Task to carry out: Every line of the material below that holds the string "deal" should be copied.
======== Recorded information ========
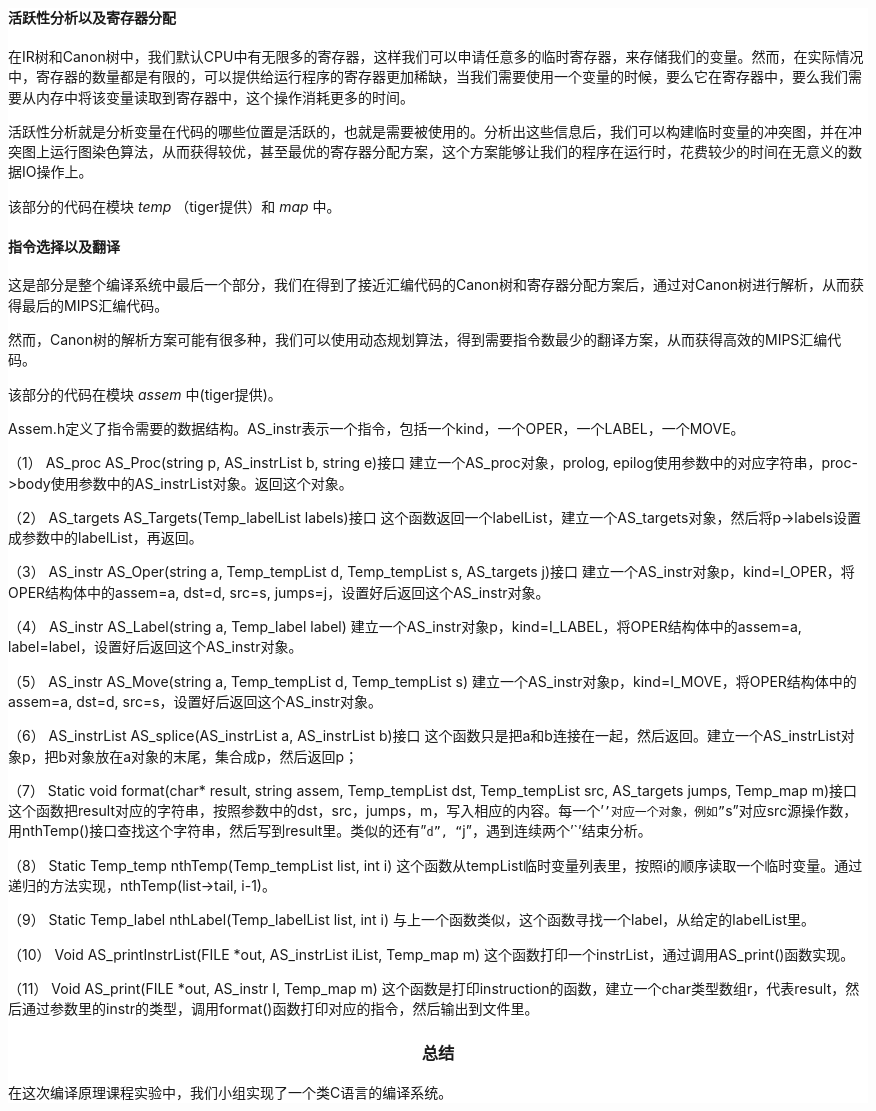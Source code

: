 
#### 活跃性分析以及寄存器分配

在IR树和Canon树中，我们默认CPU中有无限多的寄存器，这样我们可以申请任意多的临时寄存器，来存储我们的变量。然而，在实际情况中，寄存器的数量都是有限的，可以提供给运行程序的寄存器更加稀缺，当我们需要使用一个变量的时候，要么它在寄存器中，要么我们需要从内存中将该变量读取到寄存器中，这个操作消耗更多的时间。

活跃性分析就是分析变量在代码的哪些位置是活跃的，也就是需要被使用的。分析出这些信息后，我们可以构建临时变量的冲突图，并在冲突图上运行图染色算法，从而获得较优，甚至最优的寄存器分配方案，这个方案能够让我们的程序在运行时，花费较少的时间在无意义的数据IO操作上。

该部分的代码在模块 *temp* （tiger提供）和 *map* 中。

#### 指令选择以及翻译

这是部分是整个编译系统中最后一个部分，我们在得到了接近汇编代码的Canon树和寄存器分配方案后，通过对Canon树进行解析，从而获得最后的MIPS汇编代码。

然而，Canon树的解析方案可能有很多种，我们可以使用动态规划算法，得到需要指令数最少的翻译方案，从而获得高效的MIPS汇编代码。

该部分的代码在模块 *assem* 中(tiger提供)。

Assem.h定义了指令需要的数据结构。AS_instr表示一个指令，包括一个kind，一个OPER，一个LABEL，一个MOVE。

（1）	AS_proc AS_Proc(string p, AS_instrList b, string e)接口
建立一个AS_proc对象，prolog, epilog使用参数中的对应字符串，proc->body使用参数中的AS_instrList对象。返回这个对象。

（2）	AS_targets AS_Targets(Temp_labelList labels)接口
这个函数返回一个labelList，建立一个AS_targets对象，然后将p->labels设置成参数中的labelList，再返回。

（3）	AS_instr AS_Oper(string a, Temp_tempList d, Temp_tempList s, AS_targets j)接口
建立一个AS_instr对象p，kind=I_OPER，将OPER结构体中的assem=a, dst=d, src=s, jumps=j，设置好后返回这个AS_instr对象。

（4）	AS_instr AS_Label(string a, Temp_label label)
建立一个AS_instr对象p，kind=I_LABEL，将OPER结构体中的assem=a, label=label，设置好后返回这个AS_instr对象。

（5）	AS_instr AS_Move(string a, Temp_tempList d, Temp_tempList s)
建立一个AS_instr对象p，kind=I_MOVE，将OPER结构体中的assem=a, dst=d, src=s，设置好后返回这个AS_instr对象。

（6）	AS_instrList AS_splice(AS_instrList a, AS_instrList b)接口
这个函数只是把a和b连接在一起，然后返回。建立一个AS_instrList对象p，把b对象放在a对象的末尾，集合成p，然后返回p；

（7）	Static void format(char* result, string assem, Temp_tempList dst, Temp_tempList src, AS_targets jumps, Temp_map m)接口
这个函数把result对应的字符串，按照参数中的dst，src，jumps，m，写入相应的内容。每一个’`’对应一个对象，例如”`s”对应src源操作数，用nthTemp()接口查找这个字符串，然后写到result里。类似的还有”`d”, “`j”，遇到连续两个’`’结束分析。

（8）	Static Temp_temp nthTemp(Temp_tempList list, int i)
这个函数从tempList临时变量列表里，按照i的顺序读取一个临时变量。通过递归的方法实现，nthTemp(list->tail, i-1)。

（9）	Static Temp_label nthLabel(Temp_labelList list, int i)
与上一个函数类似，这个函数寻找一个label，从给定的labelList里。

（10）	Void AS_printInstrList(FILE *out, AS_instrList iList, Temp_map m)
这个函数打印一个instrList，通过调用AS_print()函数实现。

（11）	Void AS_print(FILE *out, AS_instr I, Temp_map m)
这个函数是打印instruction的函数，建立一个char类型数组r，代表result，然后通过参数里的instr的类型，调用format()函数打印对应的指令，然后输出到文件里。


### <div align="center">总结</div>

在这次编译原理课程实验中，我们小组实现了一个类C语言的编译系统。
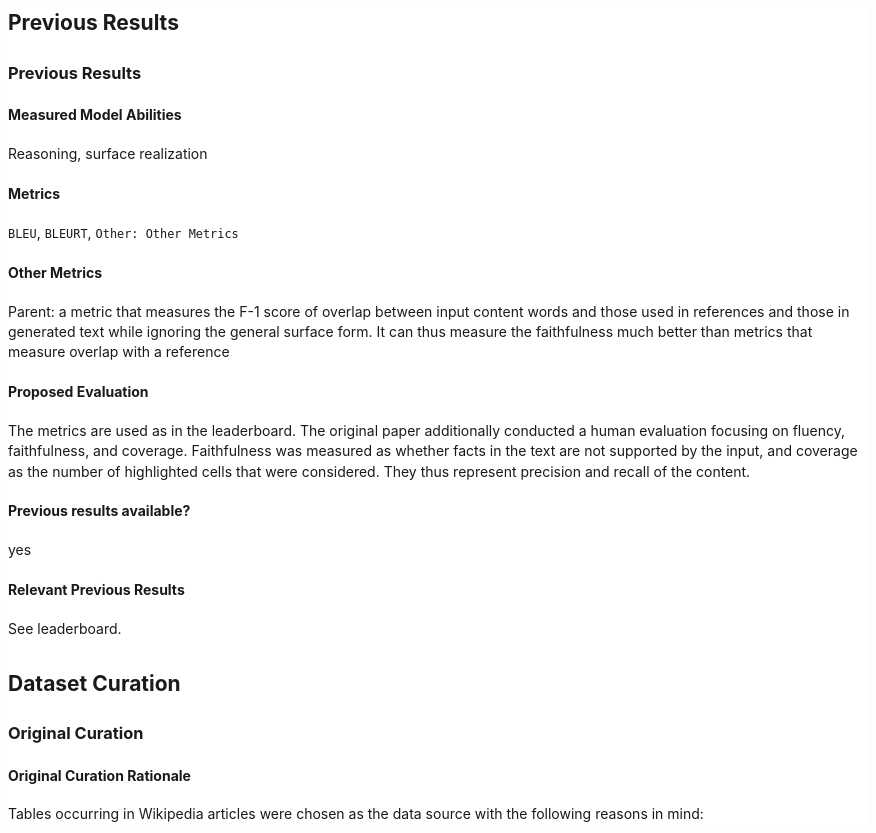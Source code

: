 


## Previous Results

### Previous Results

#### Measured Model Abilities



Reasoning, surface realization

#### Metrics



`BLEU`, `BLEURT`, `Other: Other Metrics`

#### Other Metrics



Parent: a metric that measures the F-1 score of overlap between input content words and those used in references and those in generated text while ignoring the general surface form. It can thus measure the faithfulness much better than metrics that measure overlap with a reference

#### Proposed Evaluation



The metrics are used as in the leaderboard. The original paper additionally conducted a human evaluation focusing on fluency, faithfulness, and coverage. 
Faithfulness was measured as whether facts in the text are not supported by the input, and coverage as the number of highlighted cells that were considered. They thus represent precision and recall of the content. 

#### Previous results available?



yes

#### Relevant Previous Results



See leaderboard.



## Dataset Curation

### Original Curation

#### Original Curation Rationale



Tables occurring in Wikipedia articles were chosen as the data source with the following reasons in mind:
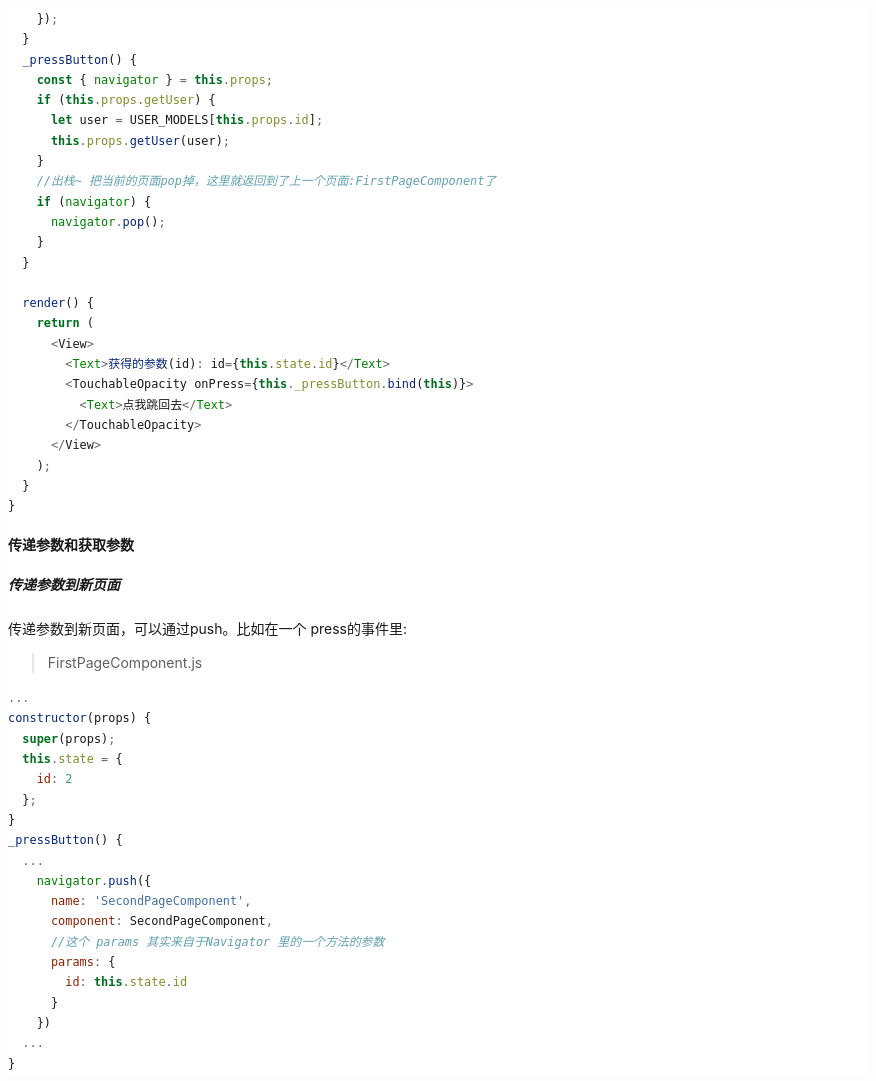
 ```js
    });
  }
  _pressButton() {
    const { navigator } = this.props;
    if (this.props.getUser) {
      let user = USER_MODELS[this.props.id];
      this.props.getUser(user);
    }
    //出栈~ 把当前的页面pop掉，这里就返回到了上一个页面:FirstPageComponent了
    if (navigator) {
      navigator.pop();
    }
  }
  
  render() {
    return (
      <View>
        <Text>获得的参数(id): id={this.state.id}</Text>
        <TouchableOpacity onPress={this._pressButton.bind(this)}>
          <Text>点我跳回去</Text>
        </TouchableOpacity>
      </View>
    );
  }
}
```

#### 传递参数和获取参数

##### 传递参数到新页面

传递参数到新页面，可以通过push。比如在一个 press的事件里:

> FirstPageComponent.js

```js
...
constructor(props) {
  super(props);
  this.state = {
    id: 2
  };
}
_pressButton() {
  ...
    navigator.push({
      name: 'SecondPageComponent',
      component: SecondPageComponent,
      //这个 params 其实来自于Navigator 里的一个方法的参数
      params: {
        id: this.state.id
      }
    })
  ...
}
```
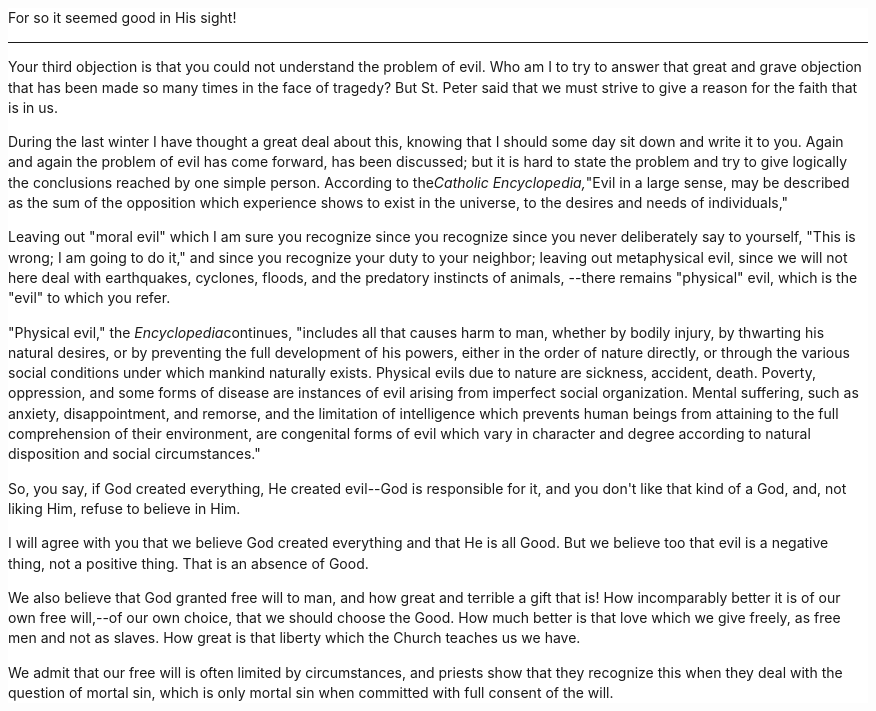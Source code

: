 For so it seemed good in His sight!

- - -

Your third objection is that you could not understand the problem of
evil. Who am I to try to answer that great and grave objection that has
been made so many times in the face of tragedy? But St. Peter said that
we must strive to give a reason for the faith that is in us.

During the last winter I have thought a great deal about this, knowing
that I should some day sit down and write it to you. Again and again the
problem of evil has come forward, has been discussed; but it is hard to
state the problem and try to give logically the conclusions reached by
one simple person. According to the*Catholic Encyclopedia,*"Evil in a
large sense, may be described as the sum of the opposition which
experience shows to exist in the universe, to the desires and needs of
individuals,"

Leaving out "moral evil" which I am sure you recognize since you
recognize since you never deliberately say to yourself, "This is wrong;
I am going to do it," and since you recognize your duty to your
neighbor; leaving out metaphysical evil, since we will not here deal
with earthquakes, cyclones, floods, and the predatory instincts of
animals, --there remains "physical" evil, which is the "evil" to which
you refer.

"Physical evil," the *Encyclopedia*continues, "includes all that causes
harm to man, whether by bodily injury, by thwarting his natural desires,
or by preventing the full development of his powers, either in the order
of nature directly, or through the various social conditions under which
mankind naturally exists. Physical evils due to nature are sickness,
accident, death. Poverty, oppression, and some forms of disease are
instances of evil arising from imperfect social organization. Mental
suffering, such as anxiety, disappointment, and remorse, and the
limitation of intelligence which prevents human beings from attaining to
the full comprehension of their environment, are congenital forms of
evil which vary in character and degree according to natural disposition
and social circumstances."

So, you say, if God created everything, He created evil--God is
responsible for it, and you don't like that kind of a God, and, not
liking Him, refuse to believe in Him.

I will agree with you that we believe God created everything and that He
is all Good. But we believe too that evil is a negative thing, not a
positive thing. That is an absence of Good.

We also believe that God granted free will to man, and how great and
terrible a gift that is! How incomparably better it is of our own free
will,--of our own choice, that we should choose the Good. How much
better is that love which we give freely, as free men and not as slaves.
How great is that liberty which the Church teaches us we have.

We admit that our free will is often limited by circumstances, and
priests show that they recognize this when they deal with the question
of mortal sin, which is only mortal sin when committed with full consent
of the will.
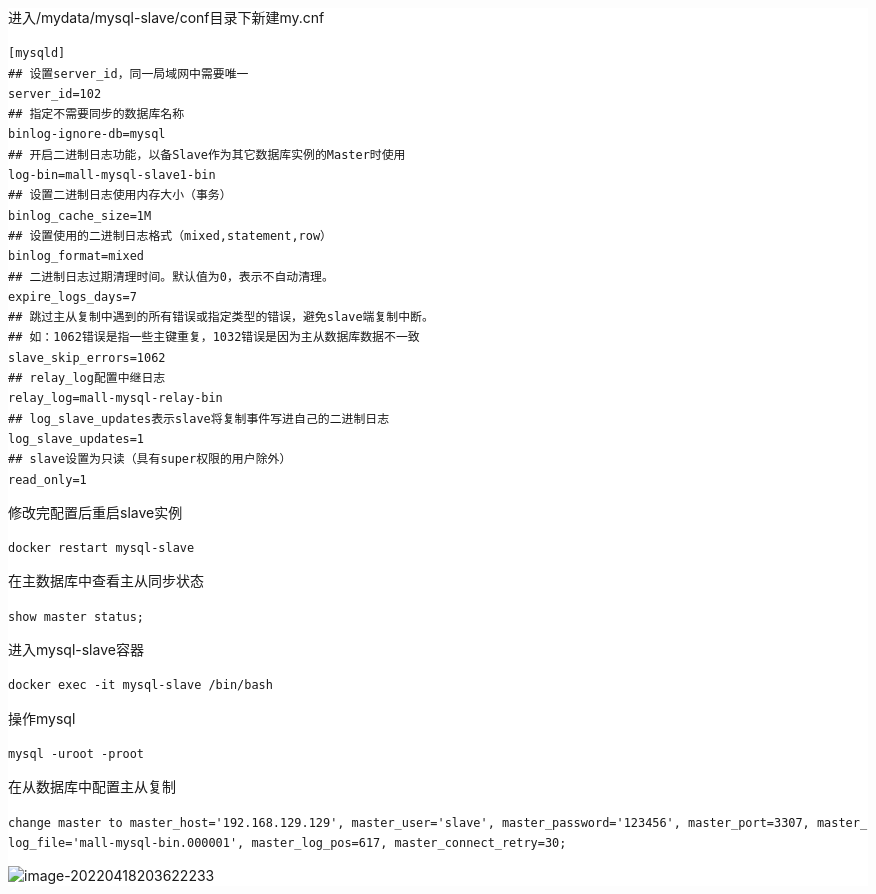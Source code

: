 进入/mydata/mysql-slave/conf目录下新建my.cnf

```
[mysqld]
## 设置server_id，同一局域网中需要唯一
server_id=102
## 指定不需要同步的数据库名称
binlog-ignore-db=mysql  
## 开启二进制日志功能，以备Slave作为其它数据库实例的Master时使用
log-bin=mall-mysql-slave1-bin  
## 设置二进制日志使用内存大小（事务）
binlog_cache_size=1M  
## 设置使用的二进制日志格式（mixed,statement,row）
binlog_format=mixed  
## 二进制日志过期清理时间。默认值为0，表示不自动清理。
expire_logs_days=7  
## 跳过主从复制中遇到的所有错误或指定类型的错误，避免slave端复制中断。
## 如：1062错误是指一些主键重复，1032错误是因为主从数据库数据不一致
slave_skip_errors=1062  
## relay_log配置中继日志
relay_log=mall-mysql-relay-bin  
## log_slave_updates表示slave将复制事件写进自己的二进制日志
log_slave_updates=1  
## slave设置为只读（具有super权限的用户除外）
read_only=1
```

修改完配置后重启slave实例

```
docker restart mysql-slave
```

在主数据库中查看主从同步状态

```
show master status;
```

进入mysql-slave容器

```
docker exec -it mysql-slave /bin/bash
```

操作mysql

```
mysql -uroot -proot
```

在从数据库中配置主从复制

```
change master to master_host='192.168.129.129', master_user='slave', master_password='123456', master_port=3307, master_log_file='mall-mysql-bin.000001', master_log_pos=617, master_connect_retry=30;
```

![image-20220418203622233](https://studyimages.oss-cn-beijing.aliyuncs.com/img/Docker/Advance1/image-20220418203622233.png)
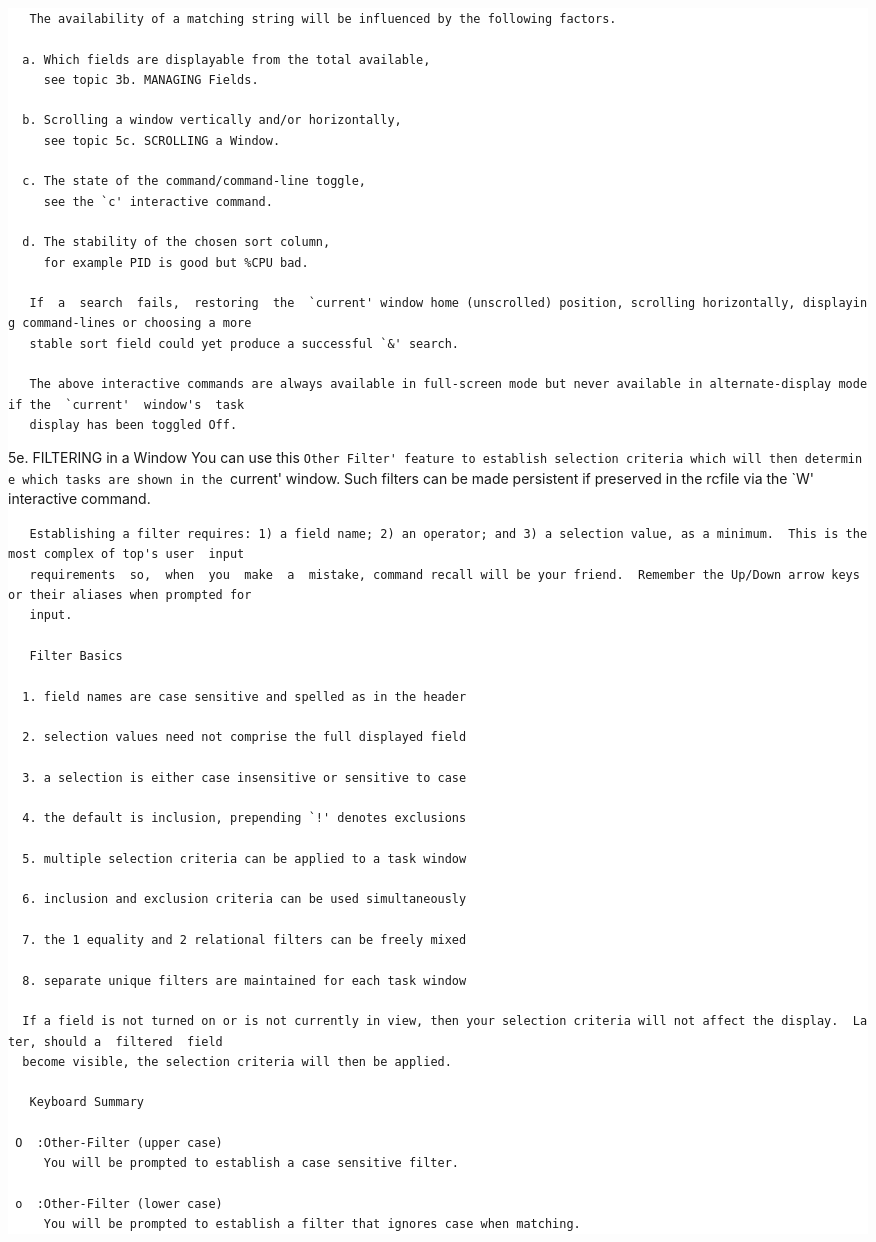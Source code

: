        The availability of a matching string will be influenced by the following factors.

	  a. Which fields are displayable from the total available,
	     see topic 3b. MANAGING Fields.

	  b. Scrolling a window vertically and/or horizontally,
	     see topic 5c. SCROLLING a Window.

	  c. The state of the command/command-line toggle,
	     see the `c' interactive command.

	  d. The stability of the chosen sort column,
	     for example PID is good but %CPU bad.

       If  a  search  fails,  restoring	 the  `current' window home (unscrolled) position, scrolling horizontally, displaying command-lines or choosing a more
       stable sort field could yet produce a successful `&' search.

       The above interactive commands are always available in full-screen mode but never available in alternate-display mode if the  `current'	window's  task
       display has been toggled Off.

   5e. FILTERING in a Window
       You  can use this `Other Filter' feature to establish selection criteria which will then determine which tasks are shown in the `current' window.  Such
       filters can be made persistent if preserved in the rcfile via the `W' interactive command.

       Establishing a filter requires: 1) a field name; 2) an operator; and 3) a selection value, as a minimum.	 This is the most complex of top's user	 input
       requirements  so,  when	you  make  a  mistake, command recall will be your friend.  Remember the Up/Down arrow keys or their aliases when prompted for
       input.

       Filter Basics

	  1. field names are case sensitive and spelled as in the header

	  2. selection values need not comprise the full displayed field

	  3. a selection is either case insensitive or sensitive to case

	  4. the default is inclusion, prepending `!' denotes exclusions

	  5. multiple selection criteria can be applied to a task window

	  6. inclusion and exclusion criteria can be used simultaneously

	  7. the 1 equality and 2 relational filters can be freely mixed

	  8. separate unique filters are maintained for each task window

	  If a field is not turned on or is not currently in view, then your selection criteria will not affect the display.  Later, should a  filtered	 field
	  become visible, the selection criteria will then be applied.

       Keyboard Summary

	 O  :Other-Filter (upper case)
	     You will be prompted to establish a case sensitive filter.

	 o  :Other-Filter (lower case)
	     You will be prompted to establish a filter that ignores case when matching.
========
Written answer:
During the last winter I have thought a great deal about this, knowing
neighbor; leaving out metaphysical evil, since we will not here deal
priests show that they recognize this when they deal with the question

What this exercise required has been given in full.